Русанов налюбоваться не мог на Чалого: вот оптимист! вот молодец!
– Помидорчики маринованные… – продолжал выкладывать Чалый. Прямо пальцами вытащил один из банки, проглотил, прижмурился: – Ах, хороши!.. Телятина. Сочно зажарена, не пересушена. – Он потрогал и лизнул. – Золотые женские руки!
И молча, прикрыв собою от комнаты, но видно для Русанова, поставил в тумбочку пол-литра. И подмигнул Русанову.
– Так вы, значит, здешний, – сказал Павел Николаевич.
– Не-ет, не здешний. Бываю наездами, в командировках.
– А жена, значит, здесь?
Но Чалый уже не слышал, унёс пустую сумку.
Вернувшись, открыл тумбочку, прищурился, примерился, ещё один помидор проглотил, закрыл. Головой потряс от удовольствия.
– Ну, так на чём мы остановились? Продолжим.
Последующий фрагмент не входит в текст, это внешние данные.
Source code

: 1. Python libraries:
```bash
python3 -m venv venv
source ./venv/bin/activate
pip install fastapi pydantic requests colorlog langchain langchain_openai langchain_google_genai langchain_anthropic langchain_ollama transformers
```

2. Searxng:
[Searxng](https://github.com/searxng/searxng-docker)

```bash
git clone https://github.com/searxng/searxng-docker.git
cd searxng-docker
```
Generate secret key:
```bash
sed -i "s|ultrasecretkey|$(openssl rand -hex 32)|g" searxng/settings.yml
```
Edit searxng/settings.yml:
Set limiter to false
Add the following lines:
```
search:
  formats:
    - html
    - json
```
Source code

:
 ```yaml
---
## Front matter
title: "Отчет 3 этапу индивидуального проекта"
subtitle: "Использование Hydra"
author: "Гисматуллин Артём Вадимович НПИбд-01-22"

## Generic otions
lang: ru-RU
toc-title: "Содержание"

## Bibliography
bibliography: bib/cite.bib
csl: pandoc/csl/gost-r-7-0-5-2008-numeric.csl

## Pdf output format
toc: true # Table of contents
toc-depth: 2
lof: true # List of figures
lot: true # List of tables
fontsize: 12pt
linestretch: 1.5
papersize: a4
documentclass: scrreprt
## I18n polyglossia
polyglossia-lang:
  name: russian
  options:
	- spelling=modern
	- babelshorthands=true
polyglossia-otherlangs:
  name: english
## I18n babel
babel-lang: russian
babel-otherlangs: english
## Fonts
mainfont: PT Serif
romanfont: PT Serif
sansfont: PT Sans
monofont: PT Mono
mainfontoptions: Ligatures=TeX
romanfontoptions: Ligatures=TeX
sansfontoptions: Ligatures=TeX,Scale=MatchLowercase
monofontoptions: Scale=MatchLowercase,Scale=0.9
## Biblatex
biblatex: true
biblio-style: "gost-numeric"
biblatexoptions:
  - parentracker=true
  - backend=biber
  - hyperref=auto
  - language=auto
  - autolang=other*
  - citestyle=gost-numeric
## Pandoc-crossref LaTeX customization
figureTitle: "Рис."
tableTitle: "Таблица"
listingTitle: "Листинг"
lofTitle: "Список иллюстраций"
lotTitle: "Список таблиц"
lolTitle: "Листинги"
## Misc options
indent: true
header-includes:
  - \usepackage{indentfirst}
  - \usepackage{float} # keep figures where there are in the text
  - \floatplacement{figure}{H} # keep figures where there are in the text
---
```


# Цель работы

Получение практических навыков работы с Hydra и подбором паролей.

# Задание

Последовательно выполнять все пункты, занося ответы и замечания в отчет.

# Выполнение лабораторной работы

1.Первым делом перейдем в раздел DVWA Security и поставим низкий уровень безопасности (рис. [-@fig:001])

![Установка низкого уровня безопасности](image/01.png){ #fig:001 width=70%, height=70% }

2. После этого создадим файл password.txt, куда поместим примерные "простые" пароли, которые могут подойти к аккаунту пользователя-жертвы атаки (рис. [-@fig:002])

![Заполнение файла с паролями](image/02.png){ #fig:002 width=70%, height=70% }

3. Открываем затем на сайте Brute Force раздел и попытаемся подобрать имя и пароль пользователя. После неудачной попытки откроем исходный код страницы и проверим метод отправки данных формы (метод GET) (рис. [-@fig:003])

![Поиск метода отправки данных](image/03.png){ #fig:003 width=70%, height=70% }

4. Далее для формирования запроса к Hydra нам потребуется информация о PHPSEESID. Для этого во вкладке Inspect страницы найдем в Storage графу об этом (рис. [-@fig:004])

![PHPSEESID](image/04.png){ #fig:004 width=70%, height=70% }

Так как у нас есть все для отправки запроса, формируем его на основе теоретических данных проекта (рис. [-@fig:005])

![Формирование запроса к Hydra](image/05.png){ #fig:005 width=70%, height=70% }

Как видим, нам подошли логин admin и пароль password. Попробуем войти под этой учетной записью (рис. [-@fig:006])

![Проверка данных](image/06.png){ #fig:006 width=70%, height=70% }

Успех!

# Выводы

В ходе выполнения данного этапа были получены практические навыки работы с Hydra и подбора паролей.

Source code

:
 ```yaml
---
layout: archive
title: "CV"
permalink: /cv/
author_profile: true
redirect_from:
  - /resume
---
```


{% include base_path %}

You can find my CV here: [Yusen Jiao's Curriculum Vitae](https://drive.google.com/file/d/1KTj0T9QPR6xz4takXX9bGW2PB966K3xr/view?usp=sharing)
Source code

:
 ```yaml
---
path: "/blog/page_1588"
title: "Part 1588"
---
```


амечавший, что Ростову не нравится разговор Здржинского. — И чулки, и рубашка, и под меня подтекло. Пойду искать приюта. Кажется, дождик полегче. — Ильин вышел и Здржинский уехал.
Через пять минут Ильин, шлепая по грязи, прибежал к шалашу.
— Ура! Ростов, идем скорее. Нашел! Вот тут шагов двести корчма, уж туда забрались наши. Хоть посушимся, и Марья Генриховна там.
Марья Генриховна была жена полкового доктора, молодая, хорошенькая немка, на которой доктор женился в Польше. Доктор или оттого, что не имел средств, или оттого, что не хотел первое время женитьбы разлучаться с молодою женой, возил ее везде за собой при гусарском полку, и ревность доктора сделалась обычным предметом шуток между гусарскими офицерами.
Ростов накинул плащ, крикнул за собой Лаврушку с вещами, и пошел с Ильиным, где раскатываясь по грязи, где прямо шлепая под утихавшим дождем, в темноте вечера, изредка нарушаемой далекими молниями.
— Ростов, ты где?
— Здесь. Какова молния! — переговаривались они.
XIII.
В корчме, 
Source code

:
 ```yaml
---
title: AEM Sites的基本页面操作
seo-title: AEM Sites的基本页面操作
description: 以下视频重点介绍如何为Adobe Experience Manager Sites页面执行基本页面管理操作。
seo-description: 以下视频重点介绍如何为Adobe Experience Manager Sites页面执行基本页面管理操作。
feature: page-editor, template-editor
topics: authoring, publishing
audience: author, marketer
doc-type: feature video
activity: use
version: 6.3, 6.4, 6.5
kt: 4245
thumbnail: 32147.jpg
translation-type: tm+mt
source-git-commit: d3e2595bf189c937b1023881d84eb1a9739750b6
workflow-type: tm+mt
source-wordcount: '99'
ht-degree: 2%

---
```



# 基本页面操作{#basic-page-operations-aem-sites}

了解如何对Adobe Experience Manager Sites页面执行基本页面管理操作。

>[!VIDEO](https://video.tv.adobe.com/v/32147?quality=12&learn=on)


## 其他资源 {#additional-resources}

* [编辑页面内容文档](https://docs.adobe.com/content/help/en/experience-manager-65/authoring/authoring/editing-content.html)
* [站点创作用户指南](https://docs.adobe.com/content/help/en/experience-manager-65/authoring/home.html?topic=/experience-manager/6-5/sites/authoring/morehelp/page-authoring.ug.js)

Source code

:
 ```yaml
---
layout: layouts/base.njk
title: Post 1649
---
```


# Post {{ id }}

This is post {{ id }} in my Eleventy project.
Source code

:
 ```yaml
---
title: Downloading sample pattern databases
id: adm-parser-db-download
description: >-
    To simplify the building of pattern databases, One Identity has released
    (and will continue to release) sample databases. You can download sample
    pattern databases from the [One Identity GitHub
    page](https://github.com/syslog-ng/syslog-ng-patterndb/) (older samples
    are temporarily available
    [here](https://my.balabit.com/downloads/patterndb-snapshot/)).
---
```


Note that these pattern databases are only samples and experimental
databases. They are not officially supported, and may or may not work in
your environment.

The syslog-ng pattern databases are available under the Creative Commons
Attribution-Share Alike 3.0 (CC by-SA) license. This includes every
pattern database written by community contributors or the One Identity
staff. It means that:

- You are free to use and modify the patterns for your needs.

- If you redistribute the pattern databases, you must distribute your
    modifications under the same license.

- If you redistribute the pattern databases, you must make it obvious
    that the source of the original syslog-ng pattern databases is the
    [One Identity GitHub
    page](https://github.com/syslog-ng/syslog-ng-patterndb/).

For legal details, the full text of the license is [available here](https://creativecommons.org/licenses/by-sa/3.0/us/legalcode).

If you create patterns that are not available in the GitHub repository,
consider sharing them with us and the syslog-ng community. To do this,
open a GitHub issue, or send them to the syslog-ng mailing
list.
Ахмаджан за это время нашёл четвёртого, молодого казаха с лестницы, и пока на своей кровати разгорячённо рассказывал ему по-русски, дополняя руками, как наши, русские, били турок (он вчера вечером ходил в другой корпус и там смотрел кино «Взятие Плевны»). Теперь они оба подтянулись сюда, опять уставили дощечку между кроватями, и Чалый, ещё повеселевший, быстрыми ловкими руками перекидывал карты, показывая им образцы:
– Значит – фуль, так? Это когда сходится у тебя тройка одних, пара других. Понял, чечмек?
– Я – не чечмек, – без обиды отряхнулся Ахмаджан. – Это я до армии был чечмек.
– Хорошо-о. Следующий – колер. Это когда все пять придут одной масти. Дальше – карета: четыре одинаковых, пятая любая. Дальше – покер младший. Это – стрит одного цвета от девятки до короля. Ну, вот так… Или вот так… А ещё старше – покер старший…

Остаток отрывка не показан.